Assigned task: In the data below, begin at the line with "y_numerica = eulero32(f, y0, t0, T, h(i));" and stop after the line with "Er besitzt weder"; output those lines exactly and no pictures.

Provided data:
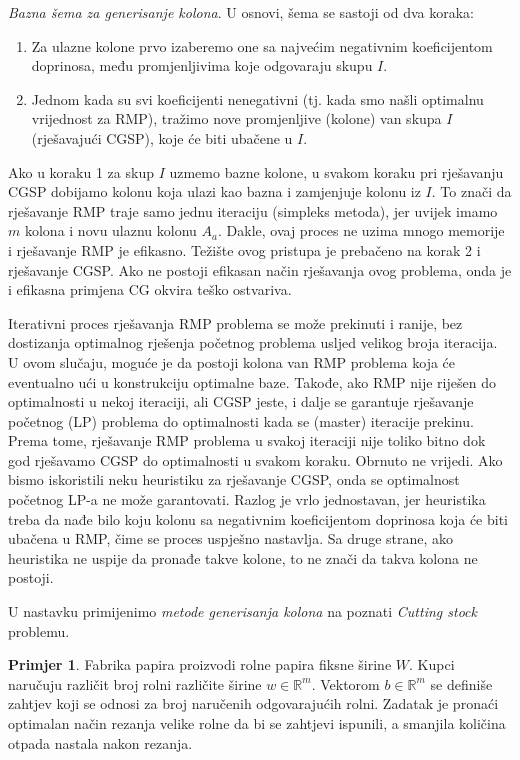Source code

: \documentclass[a4paper, utf8, 11pt, colorlinks]{book}
\theoremstyle{definition}
\newtheorem{primjer}{Primjer}[chapter]
\begin{document}
\emph{Bazna šema za generisanje kolona}. U osnovi, šema se sastoji od dva koraka:
\begin{enumerate}
	\item  Za ulazne kolone prvo izaberemo one sa najvećim negativnim koeficijentom doprinosa, među promjenljivima koje odgovaraju skupu $I$.
	\item Jednom kada su svi koeficijenti nenegativni (tj. kada smo našli optimalnu vrijednost za  RMP), tražimo nove promjenljive (kolone) van skupa $I$ (rješavajući CGSP), koje će biti ubačene u $I$. 
\end{enumerate}
Ako u koraku 1 za skup $I$ uzmemo bazne kolone, u svakom koraku pri rješavanju CGSP dobijamo kolonu koja ulazi kao bazna i zamjenjuje kolonu iz $I$. To znači da rješavanje RMP traje samo jednu iteraciju (simpleks metoda), jer uvijek imamo $m$ kolona i novu ulaznu kolonu $A_a$. Dakle, ovaj proces ne uzima mnogo memorije i rješavanje RMP je efikasno. Težište ovog pristupa je   prebačeno na korak 2 i rješavanje CGSP. Ako ne postoji efikasan način rješavanja ovog problema, onda je i efikasna primjena CG okvira teško ostvariva.  
 

Iterativni proces rješavanja RMP problema se može prekinuti i ranije, bez dostizanja optimalnog rješenja početnog problema usljed velikog broja iteracija. U ovom slučaju, moguće je da postoji kolona van RMP problema koja će eventualno ući u konstrukciju optimalne baze.  Takođe, ako RMP nije riješen do optimalnosti u nekoj iteraciji, ali CGSP jeste, i dalje se garantuje rješavanje početnog (LP) problema do optimalnosti kada se (master) iteracije prekinu. Prema tome, rješavanje RMP problema u svakoj iteraciji nije toliko bitno dok god rješavamo CGSP do optimalnosti u svakom koraku. Obrnuto ne vrijedi.   Ako bismo iskoristili neku heuristiku za rješavanje CGSP, onda se optimalnost početnog LP-a ne može garantovati. Razlog je vrlo jednostavan, jer heuristika treba da nađe bilo koju kolonu sa negativnim koeficijentom doprinosa koja će biti ubačena u RMP, čime se proces uspješno nastavlja. Sa druge strane, ako heuristika ne uspije da pronađe takve kolone, to ne znači da takva kolona ne postoji. 


 U nastavku primijenimo \emph{metode generisanja kolona} na poznati \emph{Cutting stock} problemu. 
 
\begin{primjer} Fabrika papira proizvodi rolne papira fiksne širine  $W$. 
 Kupci naručuju različit broj rolni različite širine $w \in \mathbb{R}^m$. Vektorom $b \in \mathbb{R}^m$ se definiše zahtjev koji se odnosi za broj naručenih odgovarajućih rolni.  Zadatak je pronaći optimalan način  rezanja velike rolne da bi se zahtjevi ispunili, a smanjila količina otpada nastala nakon rezanja. 
 \end{primjer}
\end{document}
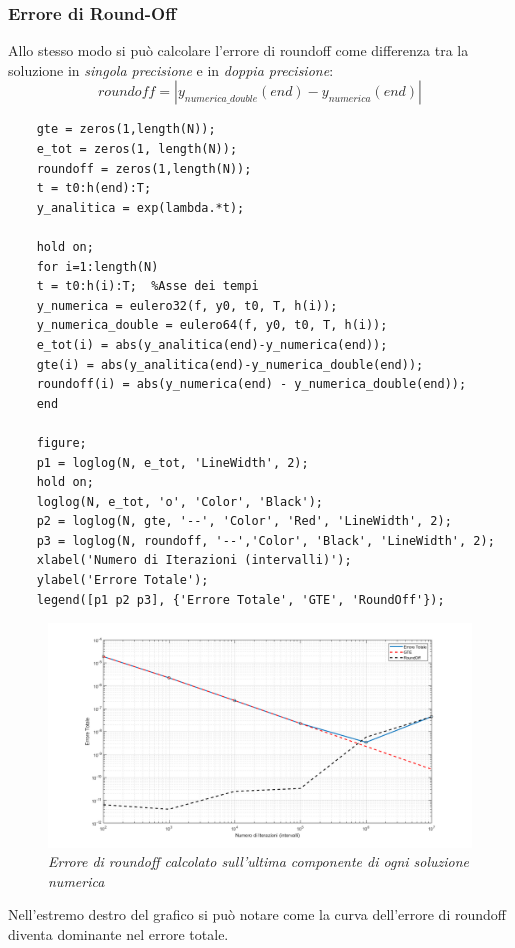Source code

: \subsubsection{Errore di Round-Off}
Allo stesso modo si può calcolare l'errore di roundoff come differenza tra la soluzione in \textit{singola precisione} e in \textit{doppia precisione}:
\begin{equation*}
	roundoff = |y_{numerica\_double}(end) - y_{numerica}(end)|
\end{equation*}
\begin{verbatim}
	gte = zeros(1,length(N));
	e_tot = zeros(1, length(N));
	roundoff = zeros(1,length(N));
	t = t0:h(end):T;
	y_analitica = exp(lambda.*t);
	
	hold on;
	for i=1:length(N)
	t = t0:h(i):T;  %Asse dei tempi
	y_numerica = eulero32(f, y0, t0, T, h(i));
	y_numerica_double = eulero64(f, y0, t0, T, h(i));
	e_tot(i) = abs(y_analitica(end)-y_numerica(end));
	gte(i) = abs(y_analitica(end)-y_numerica_double(end));
	roundoff(i) = abs(y_numerica(end) - y_numerica_double(end));
	end
	
	figure;
	p1 = loglog(N, e_tot, 'LineWidth', 2);
	hold on;
	loglog(N, e_tot, 'o', 'Color', 'Black');
	p2 = loglog(N, gte, '--', 'Color', 'Red', 'LineWidth', 2);
	p3 = loglog(N, roundoff, '--','Color', 'Black', 'LineWidth', 2);
	xlabel('Numero di Iterazioni (intervalli)');
	ylabel('Errore Totale');
	legend([p1 p2 p3], {'Errore Totale', 'GTE', 'RoundOff'});
\end{verbatim}
\begin{figure}[H]
	\centering   
	\includegraphics[width=\textwidth]{matlab/esercizio1_errore_roundoff.png}
	\caption{\textit{Errore di roundoff calcolato sull'ultima componente di ogni soluzione numerica}}
\end{figure}
Nell'estremo destro del grafico si può notare come la curva dell'errore di roundoff diventa dominante nel errore totale.
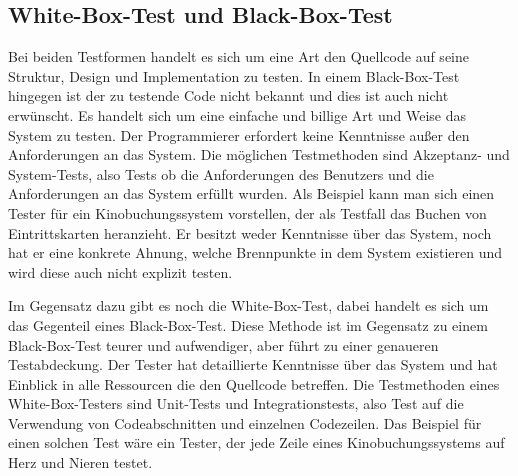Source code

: \subsection{White-Box-Test und Black-Box-Test}
Bei beiden Testformen handelt es sich um eine Art den Quellcode auf seine Struktur, Design und Implementation zu testen. 
In einem Black-Box-Test hingegen ist der zu testende Code nicht bekannt und dies ist auch nicht erwünscht. 
Es handelt sich um eine einfache und billige Art und Weise das System zu testen. 
Der Programmierer erfordert keine Kenntnisse außer den Anforderungen an das System. Die möglichen Testmethoden sind Akzeptanz- und System-Tests, also Tests ob die Anforderungen des Benutzers und die Anforderungen an das System erfüllt wurden.  
Als Beispiel kann man sich einen Tester für ein Kinobuchungssystem vorstellen, der als Testfall das Buchen von Eintrittskarten heranzieht. 
Er besitzt weder Kenntnisse über das System, noch hat er eine konkrete Ahnung, welche Brennpunkte in dem System existieren und wird diese auch nicht explizit testen. 

Im Gegensatz dazu gibt es noch die White-Box-Test, dabei handelt es sich um das Gegenteil eines Black-Box-Test.
Diese Methode ist im Gegensatz zu einem Black-Box-Test teurer und aufwendiger, aber führt zu einer genaueren Testabdeckung.
Der Tester hat detaillierte Kenntnisse über das System und hat Einblick in alle Ressourcen die den Quellcode betreffen.  
Die Testmethoden eines White-Box-Testers sind Unit-Tests und Integrationstests, also Test auf die Verwendung von Codeabschnitten und einzelnen Codezeilen.
Das Beispiel für einen solchen Test wäre ein Tester, der jede Zeile eines Kinobuchungssystems auf Herz und Nieren testet.

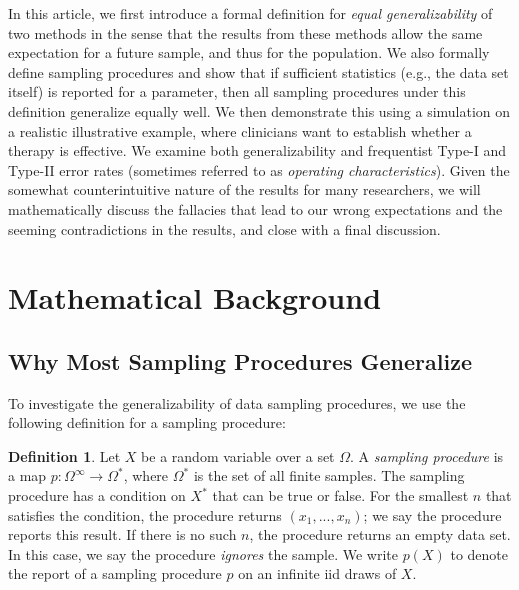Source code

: \documentclass[man]{apa7}
\theoremstyle{definition}
\newtheorem{defn}[thm]{Definition}
\begin{document}
In this article, we first introduce a formal definition for \textit{equal generalizability} of two methods in the sense that the results from these methods allow the same expectation for a future sample, and thus for the population.  We also formally define sampling procedures and show that if sufficient statistics (e.g., the data set itself) is reported for a parameter, then all sampling procedures under this definition generalize equally well. We then demonstrate this using a simulation on a realistic illustrative example, where clinicians want to establish whether a therapy is effective.  We examine both generalizability and frequentist Type-I and Type-II error rates (sometimes referred to as \textit{operating characteristics}).  Given the somewhat counterintuitive nature of the results for many researchers, we will mathematically discuss the fallacies that lead to our wrong expectations and the seeming contradictions in the results, and close with a final discussion. 

\section{Mathematical Background}
\subsection{Why Most Sampling Procedures Generalize}
To investigate the generalizability of data sampling procedures, we use the following definition for a sampling procedure:

\begin{defn}
Let $X$ be a random variable over a set $\Omega$. A \emph{sampling procedure} is a map $p: \Omega^\infty \rightarrow \Omega^*$, where $\Omega^*$ is the set of all finite samples. The sampling procedure has a condition on $X^*$ that can be true or false. For the smallest $n$ that satisfies the condition, the procedure returns $(x_1,...,x_n)$; we say the procedure reports this result. If there is no such $n$, the procedure returns an empty data set. In this case, we say the procedure \emph{ignores} the sample. We write $p(X)$ to denote the report of a sampling procedure $p$ on an infinite iid draws of $X$.
\end{defn}
\end{document}
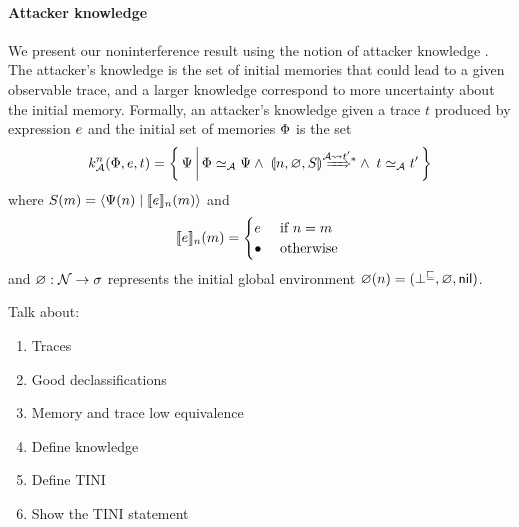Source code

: \paragraph{Attacker knowledge}
We present our noninterference result using the notion of attacker knowledge \cite{A bunch of Aslan's papers}. The attacker's knowledge is the set of initial memories that could lead to a given observable trace, and a larger knowledge correspond to more uncertainty about the initial memory. Formally, an attacker's knowledge given a trace $t$ produced by expression $e$ and the initial set of memories $\Phi$ is the set
\begin{equation*}
k^n_{\Attacker}(\globalstore, \expr, t) = \left\{ \, \altglobalstore \, \middle\vert \, \globalstore \simeq_{\Attacker} \altglobalstore \wedge \; \gconfig{n}{\emptyenv}{S} \gstepstos[][\Attacker \filtertrace t'] \wedge \; t \simeq_{\Attacker} t' \, \right\}
\end{equation*}
where $S(m) = \langle \Psi(n) \mid \llbracket e \rrbracket_n(m) \rangle$ and
\begin{equation*}
\llbracket e \rrbracket_n(m) =
\begin{cases}
e & \text{ if } n = m\\
\bullet & \text{ otherwise }
\end{cases}
\end{equation*}
and $\varnothing: \mathcal{N} \to \sigma$ represents the initial global environment $\varnothing(n) = (\bot^{\sqsubseteq}, \varnothing, \mathsf{nil})$.


Talk about:
\begin{enumerate}
    \item Traces
    \item Good declassifications
    \item Memory and trace low equivalence
    \item Define knowledge
    \item Define TINI
    \item Show the TINI statement
\end{enumerate}
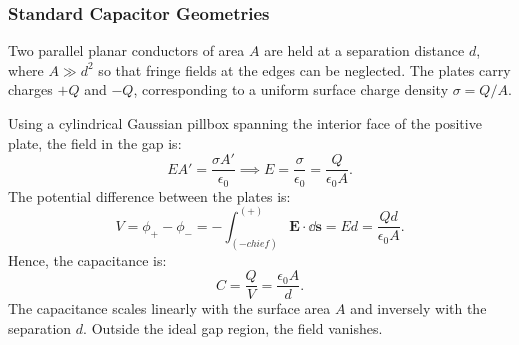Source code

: \subsubsection{Standard Capacitor Geometries}

\begin{example}
    Two parallel planar conductors of area \(A\) are held at a separation distance \(d\), where \(A \gg d^2\) so that fringe fields at the edges can be neglected. The plates carry charges \(+Q\) and \(-Q\), corresponding to a uniform surface charge density \(\sigma = Q/A\).
    
    Using a cylindrical Gaussian pillbox spanning the interior face of the positive plate, the field in the gap is:
    \begin{equation}
        E A' = \frac{\sigma A'}{\epsilon_0} \implies E = \frac{\sigma}{\epsilon_0} = \frac{Q}{\epsilon_0 A}.
    \end{equation}
    The potential difference between the plates is:
    \begin{equation}
        V = \phi_+ - \phi_- = -\int_{(- chief)}^{(+)} \bm{E}\cdot\dd\bm{s} = E d = \frac{Q d}{\epsilon_0 A}.
    \end{equation}
    Hence, the capacitance is:
    \begin{equation}
        C = \frac{Q}{V} = \frac{\epsilon_0 A}{d}.
    \end{equation}
    The capacitance scales linearly with the surface area \(A\) and inversely with the separation \(d\). Outside the ideal gap region, the field vanishes.
\end{example}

Answer to this task:
	y_numerica = eulero32(f, y0, t0, T, h(i));
	y_numerica_double = eulero64(f, y0, t0, T, h(i));
	e_tot(i) = abs(y_analitica(end)-y_numerica(end));
	gte(i) = abs(y_analitica(end)-y_numerica_double(end));
	roundoff(i) = abs(y_numerica(end) - y_numerica_double(end));
	end
	
	figure;
	p1 = loglog(N, e_tot, 'LineWidth', 2);
	hold on;
	loglog(N, e_tot, 'o', 'Color', 'Black');
	p2 = loglog(N, gte, '--', 'Color', 'Red', 'LineWidth', 2);
	p3 = loglog(N, roundoff, '--','Color', 'Black', 'LineWidth', 2);
	xlabel('Numero di Iterazioni (intervalli)');
	ylabel('Errore Totale');
	legend([p1 p2 p3], {'Errore Totale', 'GTE', 'RoundOff'});
\end{verbatim}
\begin{figure}[H]
	\centering   
	\includegraphics[width=\textwidth]{matlab/esercizio1_errore_roundoff.png}
	\caption{\textit{Errore di roundoff calcolato sull'ultima componente di ogni soluzione numerica}}
\end{figure}
Nell'estremo destro del grafico si può notare come la curva dell'errore di roundoff diventa dominante nel errore totale.
Source code

: \subsection{White-Box-Test und Black-Box-Test}
Bei beiden Testformen handelt es sich um eine Art den Quellcode auf seine Struktur, Design und Implementation zu testen. 
In einem Black-Box-Test hingegen ist der zu testende Code nicht bekannt und dies ist auch nicht erwünscht. 
Es handelt sich um eine einfache und billige Art und Weise das System zu testen. 
Der Programmierer erfordert keine Kenntnisse außer den Anforderungen an das System. Die möglichen Testmethoden sind Akzeptanz- und System-Tests, also Tests ob die Anforderungen des Benutzers und die Anforderungen an das System erfüllt wurden.  
Als Beispiel kann man sich einen Tester für ein Kinobuchungssystem vorstellen, der als Testfall das Buchen von Eintrittskarten heranzieht. 
Er besitzt weder Kenntnisse über das System, noch hat er eine konkrete Ahnung, welche Brennpunkte in dem System existieren und wird diese auch nicht explizit testen. 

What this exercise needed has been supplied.